Consequences can be used to discourage unacceptable behavior in defiant adolescents. Usually this will occur after other techniques have been tried unsuccessfully. In summary, consequences:
  • are given to help defiant adolescents establish boundaries
  • are more effective when discussed in a matter-of-fact manner from a caring and controlled point of view
  • help moms and dads present their adolescents with fundamental life lessons while helping adolescents recall what they learned from these disciplinary actions
  • should be applied consistently (i.e., the behavior disciplined today will again be disciplined  next week if needed)
  • should be clearly explained, related to the behavior, and completed as soon as possible
  • should never be given in anger
  • should not be confused with punishment

Also, behavior disciplined for one child will not be allowed for others.

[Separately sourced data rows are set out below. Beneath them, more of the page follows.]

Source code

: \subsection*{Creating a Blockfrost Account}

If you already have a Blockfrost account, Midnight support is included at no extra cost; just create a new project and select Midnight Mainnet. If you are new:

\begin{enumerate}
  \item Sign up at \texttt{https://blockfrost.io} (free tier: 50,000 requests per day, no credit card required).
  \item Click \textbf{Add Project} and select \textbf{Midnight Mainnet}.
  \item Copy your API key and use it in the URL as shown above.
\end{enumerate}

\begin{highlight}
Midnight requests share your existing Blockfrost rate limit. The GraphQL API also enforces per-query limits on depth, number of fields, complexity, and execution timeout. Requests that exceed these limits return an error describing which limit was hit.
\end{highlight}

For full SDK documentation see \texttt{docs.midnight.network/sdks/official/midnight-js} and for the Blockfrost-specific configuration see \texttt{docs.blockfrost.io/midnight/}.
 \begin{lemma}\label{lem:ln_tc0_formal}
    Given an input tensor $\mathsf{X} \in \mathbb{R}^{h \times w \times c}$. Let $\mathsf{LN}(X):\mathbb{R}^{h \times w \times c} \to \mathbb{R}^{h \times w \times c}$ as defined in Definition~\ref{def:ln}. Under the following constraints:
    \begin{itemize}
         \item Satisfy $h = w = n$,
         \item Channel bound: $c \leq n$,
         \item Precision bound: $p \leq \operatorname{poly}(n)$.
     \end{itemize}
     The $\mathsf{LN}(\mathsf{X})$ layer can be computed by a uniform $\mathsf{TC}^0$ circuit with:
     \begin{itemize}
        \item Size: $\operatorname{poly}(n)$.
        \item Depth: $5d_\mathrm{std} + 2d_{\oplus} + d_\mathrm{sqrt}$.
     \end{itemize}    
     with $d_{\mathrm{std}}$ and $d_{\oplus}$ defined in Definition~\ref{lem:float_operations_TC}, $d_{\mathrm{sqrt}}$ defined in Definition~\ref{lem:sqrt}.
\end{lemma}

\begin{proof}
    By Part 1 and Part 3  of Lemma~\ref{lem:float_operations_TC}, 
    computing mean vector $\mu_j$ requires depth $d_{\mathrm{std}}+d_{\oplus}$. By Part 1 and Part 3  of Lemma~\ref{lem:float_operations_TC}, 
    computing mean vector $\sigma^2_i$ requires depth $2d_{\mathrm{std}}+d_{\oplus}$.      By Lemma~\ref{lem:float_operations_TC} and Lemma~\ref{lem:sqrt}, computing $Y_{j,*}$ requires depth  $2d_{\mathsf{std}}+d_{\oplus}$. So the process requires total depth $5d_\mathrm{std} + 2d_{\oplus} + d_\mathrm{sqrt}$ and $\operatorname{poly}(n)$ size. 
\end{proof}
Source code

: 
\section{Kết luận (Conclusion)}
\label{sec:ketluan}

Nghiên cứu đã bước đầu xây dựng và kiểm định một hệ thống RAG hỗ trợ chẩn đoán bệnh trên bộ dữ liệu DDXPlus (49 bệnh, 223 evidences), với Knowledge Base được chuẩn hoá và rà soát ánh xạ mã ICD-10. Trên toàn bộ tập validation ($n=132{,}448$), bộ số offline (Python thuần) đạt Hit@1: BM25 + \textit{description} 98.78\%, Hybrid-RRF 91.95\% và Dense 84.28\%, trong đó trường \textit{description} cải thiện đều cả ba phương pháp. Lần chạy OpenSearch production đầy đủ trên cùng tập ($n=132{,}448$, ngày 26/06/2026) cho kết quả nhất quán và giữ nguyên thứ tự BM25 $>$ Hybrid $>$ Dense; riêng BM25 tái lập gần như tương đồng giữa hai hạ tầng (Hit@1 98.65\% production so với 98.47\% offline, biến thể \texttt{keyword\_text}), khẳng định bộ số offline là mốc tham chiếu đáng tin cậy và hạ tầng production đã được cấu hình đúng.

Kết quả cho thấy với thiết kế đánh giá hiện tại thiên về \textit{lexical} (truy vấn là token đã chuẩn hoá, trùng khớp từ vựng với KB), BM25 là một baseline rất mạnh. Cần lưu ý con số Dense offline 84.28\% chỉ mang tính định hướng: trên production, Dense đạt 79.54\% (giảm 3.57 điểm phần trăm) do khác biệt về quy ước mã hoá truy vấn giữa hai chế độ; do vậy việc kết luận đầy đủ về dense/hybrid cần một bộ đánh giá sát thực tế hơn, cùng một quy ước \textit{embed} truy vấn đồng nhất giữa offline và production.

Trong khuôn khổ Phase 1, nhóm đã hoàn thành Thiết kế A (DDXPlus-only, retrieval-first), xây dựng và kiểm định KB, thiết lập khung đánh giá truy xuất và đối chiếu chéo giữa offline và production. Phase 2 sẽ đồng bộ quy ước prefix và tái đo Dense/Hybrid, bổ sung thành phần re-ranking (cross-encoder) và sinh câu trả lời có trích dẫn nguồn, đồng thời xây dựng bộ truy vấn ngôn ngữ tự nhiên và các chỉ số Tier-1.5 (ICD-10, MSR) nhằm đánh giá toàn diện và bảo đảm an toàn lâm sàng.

This consistency lowers anxiety by making the environment predictable.

"Discipline” means to teach, and positive discipline helps adolescents learn to effectively solve problems and manage conflicts. A parent who is angry with the child should calm down before deciding a consequence, and if applicable, should consult with the other parent before doing so. Moms and dads should regularly discuss the effectiveness of consequences for the specific child, and should always support each other in the positive discipline process of their defiant adolescents.

The Most Effective Ways to Issue Consequences for Defiant Teens—

1. Assigning Additional Chores: Your adolescent may dislike doing chores around the house because it takes her away from a video game or simply lazing in her room. If it is her duty to unload the dishwasher every Wednesday, and she neglects to do so, assign her the chore again on Monday and Wednesday of the following week. She not only has to do her regular chores on these days, but she also has the additional chores. This type of consequence is particularly effective if she and her siblings alternate chores. She sees her sibling able to do what he wants while she slaves away.

2. Choosing Their Own Punishment: Most adolescents believe that they are capable of making all their own decisions. If this is the case with your adolescent, try letting her choose the consequences for her irresponsibility. For example, if she forgets to pick up an item needed for dinner, she may choose to do the weekly grocery shopping for her parents. Of course, the consequence must fit the “crime,” and you should have the final say in its appropriateness. Allowing your adolescent to choose a fair penalty often results in increased self-esteem and satisfies her need for increasing autonomy.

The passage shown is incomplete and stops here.